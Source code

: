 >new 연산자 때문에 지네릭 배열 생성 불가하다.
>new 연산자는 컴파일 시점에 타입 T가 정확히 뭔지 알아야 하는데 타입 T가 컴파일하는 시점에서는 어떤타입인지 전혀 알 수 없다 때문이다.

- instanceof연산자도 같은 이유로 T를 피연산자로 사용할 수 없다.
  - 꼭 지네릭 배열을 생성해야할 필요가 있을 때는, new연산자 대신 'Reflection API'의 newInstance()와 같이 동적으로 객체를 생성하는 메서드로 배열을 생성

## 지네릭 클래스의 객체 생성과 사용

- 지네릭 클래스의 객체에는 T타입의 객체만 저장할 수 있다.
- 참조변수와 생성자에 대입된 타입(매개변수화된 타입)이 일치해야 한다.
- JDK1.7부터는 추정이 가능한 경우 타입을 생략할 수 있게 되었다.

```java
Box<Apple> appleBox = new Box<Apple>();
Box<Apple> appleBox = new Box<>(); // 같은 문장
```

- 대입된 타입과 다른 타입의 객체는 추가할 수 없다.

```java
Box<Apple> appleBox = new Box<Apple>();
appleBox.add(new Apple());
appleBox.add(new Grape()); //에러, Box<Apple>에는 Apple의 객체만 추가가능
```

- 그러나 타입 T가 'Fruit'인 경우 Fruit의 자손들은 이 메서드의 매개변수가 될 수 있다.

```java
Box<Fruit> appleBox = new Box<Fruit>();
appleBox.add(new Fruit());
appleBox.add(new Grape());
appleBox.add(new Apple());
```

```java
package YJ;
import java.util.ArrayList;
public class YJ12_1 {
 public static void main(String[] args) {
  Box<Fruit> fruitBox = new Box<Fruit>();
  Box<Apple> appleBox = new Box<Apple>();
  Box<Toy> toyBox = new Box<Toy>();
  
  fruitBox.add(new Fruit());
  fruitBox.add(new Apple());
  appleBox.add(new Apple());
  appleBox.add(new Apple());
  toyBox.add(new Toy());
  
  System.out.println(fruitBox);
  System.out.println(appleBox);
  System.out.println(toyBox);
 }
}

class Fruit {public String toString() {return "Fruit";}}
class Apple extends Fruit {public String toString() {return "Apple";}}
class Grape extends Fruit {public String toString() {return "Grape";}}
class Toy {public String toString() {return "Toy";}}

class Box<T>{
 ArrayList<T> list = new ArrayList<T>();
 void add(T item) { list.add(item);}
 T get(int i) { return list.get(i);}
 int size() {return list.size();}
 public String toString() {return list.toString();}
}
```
◇ ◇ ◇ ◇
### Task item
Everything from the first line of the entries above through the line with "- 참조변수와 생성자에 대입된 타입(매개변수화된 타입)이 일치해야 한다." is to be reproduced exactly, and nothing else.

### Solution to the problem
Source code

: >new 연산자 때문에 지네릭 배열 생성 불가하다.
>new 연산자는 컴파일 시점에 타입 T가 정확히 뭔지 알아야 하는데 타입 T가 컴파일하는 시점에서는 어떤타입인지 전혀 알 수 없다 때문이다.

- instanceof연산자도 같은 이유로 T를 피연산자로 사용할 수 없다.
  - 꼭 지네릭 배열을 생성해야할 필요가 있을 때는, new연산자 대신 'Reflection API'의 newInstance()와 같이 동적으로 객체를 생성하는 메서드로 배열을 생성

## 지네릭 클래스의 객체 생성과 사용

- 지네릭 클래스의 객체에는 T타입의 객체만 저장할 수 있다.
- 참조변수와 생성자에 대입된 타입(매개변수화된 타입)이 일치해야 한다.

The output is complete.